+++ Supplied data +++

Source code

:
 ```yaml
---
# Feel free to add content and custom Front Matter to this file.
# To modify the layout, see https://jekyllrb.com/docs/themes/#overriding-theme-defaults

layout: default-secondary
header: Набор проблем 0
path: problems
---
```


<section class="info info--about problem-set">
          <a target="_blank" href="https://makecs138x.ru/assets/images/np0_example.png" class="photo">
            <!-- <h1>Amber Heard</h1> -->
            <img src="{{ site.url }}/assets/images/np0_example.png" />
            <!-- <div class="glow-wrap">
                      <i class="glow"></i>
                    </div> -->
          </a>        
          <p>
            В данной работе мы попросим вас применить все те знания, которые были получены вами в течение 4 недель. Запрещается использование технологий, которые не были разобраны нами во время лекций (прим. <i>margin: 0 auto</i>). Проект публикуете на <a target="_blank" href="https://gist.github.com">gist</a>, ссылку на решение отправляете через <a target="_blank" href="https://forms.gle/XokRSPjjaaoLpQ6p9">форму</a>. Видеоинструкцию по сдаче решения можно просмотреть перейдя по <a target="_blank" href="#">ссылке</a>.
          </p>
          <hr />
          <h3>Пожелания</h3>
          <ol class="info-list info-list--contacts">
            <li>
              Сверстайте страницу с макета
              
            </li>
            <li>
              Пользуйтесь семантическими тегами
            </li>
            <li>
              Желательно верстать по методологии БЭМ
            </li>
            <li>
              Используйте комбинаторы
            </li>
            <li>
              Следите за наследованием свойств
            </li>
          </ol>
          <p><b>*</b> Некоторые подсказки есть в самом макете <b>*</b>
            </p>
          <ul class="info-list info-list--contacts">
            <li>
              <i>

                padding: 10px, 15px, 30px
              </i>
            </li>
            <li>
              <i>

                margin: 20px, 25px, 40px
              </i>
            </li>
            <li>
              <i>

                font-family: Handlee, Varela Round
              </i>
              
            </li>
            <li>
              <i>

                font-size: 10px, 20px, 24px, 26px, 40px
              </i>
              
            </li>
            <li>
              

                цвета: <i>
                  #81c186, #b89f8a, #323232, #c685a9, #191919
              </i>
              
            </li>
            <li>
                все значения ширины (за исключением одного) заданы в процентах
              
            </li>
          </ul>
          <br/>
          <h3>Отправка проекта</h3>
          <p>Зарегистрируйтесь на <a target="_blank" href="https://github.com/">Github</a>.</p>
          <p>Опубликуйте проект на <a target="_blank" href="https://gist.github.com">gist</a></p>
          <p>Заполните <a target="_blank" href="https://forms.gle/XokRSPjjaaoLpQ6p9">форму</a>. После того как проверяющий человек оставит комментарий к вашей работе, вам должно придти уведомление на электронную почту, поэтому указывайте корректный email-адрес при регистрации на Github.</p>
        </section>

+++

Task details: Only the line containing "font-family: Handlee, Varela" and the lines after it, up to and including the last line of the data, should appear in the answer, exactly as written.

Answer section:
                font-family: Handlee, Varela Round
              </i>
              
            </li>
            <li>
              <i>

                font-size: 10px, 20px, 24px, 26px, 40px
              </i>
              
            </li>
            <li>
              

                цвета: <i>
                  #81c186, #b89f8a, #323232, #c685a9, #191919
              </i>
              
            </li>
            <li>
                все значения ширины (за исключением одного) заданы в процентах
              
            </li>
          </ul>
          <br/>
          <h3>Отправка проекта</h3>
          <p>Зарегистрируйтесь на <a target="_blank" href="https://github.com/">Github</a>.</p>
          <p>Опубликуйте проект на <a target="_blank" href="https://gist.github.com">gist</a></p>
          <p>Заполните <a target="_blank" href="https://forms.gle/XokRSPjjaaoLpQ6p9">форму</a>. После того как проверяющий человек оставит комментарий к вашей работе, вам должно придти уведомление на электронную почту, поэтому указывайте корректный email-адрес при регистрации на Github.</p>
        </section>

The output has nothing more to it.